Federal judge changes mind on restraining order

Insurance News

By Lucy Hook

A temporary restraining order against Rockhill Insurance, granted on behalf of Everest National Insurance, has been allowed to lapse by a federal judge after new findings changed the judge’s view on whether trade secrets had been stolen.

A restraining order was granted in October after Everest accused Rockhill, a subsidiary of State Auto Insurance Group, of stealing trade secrets and employees.

Everest filed the suit in September after Tracy Upton, then vice president of its property facility division, left the company to join Rockhill as head of a new excess and surplus property unit.

Everest alleged that Upton conspired with Rockhill to steal confidential proprietary information and solicit several of its employees to follow his move.

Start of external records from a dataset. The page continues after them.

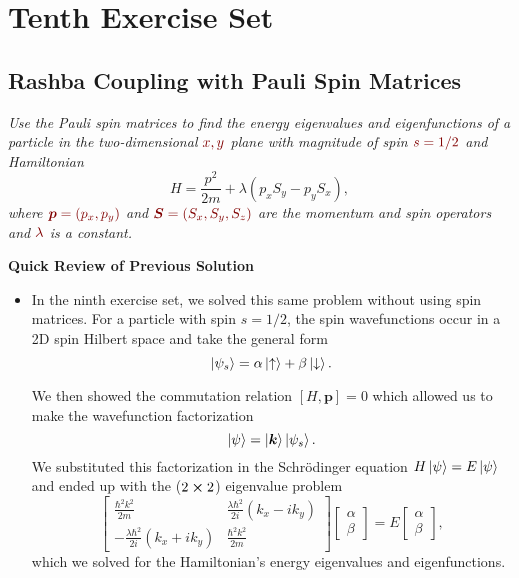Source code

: \documentclass[11pt, a4paper]{article}
\newcommand{\dmath}[1]{\textcolor{Maroon}{#1}}  %
\newcommand{\Schro}{Schr\"{o}dinger\xspace}
\renewcommand{\vec}[1]{\bm{#1}} %
\newcommand{\ua}{\uparrow}  %
\newcommand{\da}{\downarrow}  %
\begin{document}
\section{Tenth Exercise Set}

\subsection{Rashba Coupling with Pauli Spin Matrices}
\textit{Use the Pauli spin matrices to find the energy eigenvalues and eigenfunctions of a particle in the two-dimensional $ \dmath{x, y} $ plane with magnitude of spin $ \dmath{s = 1/2} $ and Hamiltonian}
\begin{equation*}
	H = \frac{p^{2}}{2m} + \lambda (p_{x}S_{y} - p_{y}S_{x}),
\end{equation*}
\textit{where $ \dmath{\vec{p} = (p_{x}, p_{y})} $ and $ \dmath{\vec{S} = (S_{x}, S_{y}, S_{z})} $ are the momentum and spin operators and $ \dmath{\lambda} $ is a constant.}


\vspace{2mm}
\textbf{Quick Review of Previous Solution}
\begin{itemize}
	\item In the ninth exercise set, we solved this same problem without using spin matrices. For a particle with spin $ s = 1/2 $, the spin wavefunctions occur in a 2D spin Hilbert space and take the general form
	\begin{equation*}
		\ket{\psi_{s}} = \alpha \ket{\ua} + \beta \ket{\da}.
	\end{equation*}
	
	We then showed the commutation relation $ [H, \vec{p}] = 0 $ which allowed us to make the wavefunction factorization
	\begin{equation*}
		\ket{\psi} = \ket{\vec{k}}\ket{\psi_{s}}.
	\end{equation*}
	We substituted this factorization in the \Schro equation $ H \ket{\psi} = E \ket{\psi} $ and ended up with the ($ 2 \cross 2 $) eigenvalue problem
	\begin{equation*}
		\begin{bmatrix}
		\frac{\hbar^{2}k^{2}}{2m} & \frac{\lambda \hbar^{2}}{2i}(k_{x}-ik_{y}) \\
		-\frac{\lambda \hbar^{2}}{2i}(k_{x}+ik_{y}) & \frac{\hbar^{2}k^{2}}{2m}
		\end{bmatrix}
		\begin{bmatrix}
			\alpha\\
			\beta
		\end{bmatrix}
		= E
		\begin{bmatrix}
			\alpha\\
			\beta
		\end{bmatrix},
	\end{equation*}
	which we solved for the Hamiltonian's energy eigenvalues and eigenfunctions.
\end{itemize}
\end{document}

US District Judge Mary Scriven ordered Rockhill and co-defendant Tracy Upton to return confidential information belonging to Everest, as well as prohibiting the defendants from using the information or contacting Everest policyholders.

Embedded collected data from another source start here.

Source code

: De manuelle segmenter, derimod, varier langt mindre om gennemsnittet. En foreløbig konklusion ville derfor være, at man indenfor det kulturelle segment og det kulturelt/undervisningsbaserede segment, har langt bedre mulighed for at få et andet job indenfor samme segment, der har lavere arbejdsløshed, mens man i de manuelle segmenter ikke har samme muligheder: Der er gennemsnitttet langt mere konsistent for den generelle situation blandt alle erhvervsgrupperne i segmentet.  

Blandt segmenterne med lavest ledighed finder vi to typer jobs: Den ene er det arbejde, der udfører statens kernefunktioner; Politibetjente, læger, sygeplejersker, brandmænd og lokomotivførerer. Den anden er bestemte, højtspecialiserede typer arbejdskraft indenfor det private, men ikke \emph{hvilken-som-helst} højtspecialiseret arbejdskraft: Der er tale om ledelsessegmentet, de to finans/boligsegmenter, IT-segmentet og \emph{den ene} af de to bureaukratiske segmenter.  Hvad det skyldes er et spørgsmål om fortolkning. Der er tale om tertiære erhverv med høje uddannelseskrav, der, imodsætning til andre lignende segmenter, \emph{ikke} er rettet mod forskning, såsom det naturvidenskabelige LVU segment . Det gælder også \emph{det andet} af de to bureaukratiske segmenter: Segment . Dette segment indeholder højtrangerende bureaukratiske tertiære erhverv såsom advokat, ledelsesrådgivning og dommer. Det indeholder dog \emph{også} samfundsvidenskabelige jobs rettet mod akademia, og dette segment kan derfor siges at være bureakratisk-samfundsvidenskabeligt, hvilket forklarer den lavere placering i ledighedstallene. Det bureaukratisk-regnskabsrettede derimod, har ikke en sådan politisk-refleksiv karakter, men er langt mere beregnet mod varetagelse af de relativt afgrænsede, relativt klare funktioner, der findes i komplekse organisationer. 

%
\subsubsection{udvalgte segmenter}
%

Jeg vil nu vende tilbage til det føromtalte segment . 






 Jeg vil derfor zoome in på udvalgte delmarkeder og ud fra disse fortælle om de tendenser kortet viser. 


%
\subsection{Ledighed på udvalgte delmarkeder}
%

However, on Thursday, Judge Scriven said that while Rockhill must still return all confidential materials in its possession that belong to Everest, she would not convert Everest’s existing restraining order into a preliminary injunction, a Law360 report said.

Judge Scriven said she no longer found that some of the materials necessarily qualified as trade secrets or that Everest faced imminent irreparable harm.

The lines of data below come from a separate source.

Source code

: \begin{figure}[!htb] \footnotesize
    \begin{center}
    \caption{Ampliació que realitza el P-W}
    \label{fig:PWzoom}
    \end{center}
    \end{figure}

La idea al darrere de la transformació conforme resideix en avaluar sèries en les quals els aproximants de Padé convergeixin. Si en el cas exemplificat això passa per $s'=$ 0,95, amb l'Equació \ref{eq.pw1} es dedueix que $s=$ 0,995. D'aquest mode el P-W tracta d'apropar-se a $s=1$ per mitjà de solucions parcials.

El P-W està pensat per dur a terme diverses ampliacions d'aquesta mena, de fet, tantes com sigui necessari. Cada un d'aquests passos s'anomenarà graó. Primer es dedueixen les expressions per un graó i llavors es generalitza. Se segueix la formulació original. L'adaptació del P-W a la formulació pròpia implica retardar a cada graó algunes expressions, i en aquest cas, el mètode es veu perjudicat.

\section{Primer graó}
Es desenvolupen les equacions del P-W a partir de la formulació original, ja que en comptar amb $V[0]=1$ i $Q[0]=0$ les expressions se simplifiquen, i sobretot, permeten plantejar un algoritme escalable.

She added that Everest's prior statements had led her to believe that Rockhill was trying to enter the property insurance market, when the firm has been providing property insurance for over a decade.

“The evidence presented by defendants through their responses and at the preliminary injunction hearing, however, presents a very different picture of the particular property insurance market in which both Everest and Rockhill compete than was conveyed by Everest through its [temporary restraining order] motion,” she said.

Everest is also not at risk of losing revenue from its existing policies until their terms end, the judge said.

“Once the termination date nears, normal competition for the renewal business on such policies will ensue in the marketplace,” she stated.

Everest had also claimed that it faced imminent harm from the threat of Rockhill using its confidential information, including detailed information on Everest policyholders, to “dislodge” business.

But Judge Scriven reversed her acceptance of this after learning that direct solicitation of insureds is prohibited in the excess and surplus lines market – in which the two companies conduct most of their business.

She also noted that all bids and policies must go through wholesale brokers, who typically share much of the information that Everest claimed as trade secrets when they send out requests to various insurance companies.

Judge Scriven also found that Everest lacked grounds to prevent former employees from using their prior business relationships and contacts, as it did not have non-compete or non-solicitation agreements with them.

On Monday, Everest responded to the latest development, pointing to evidence it had already provided which shows that at least 50 days before his resignation, Upton began reviewing and transferring highly confidential data from Everest’s secure computer systems to unsecured email addresses.

The company claim that Upton had been soliciting and recruiting his colleagues in Everest’s property insurance business for weeks before his resignation, and it provided evidence that immediately after Upton left the company, the human resources department at Rockhill contacted several Everest employees to encourage a “mass departure”, according to case records.

Everest also claimed that it has provided evidence which suggests that Upton attempted to clear history of searches from his laptop after the company asked him and other former employees to return the devices.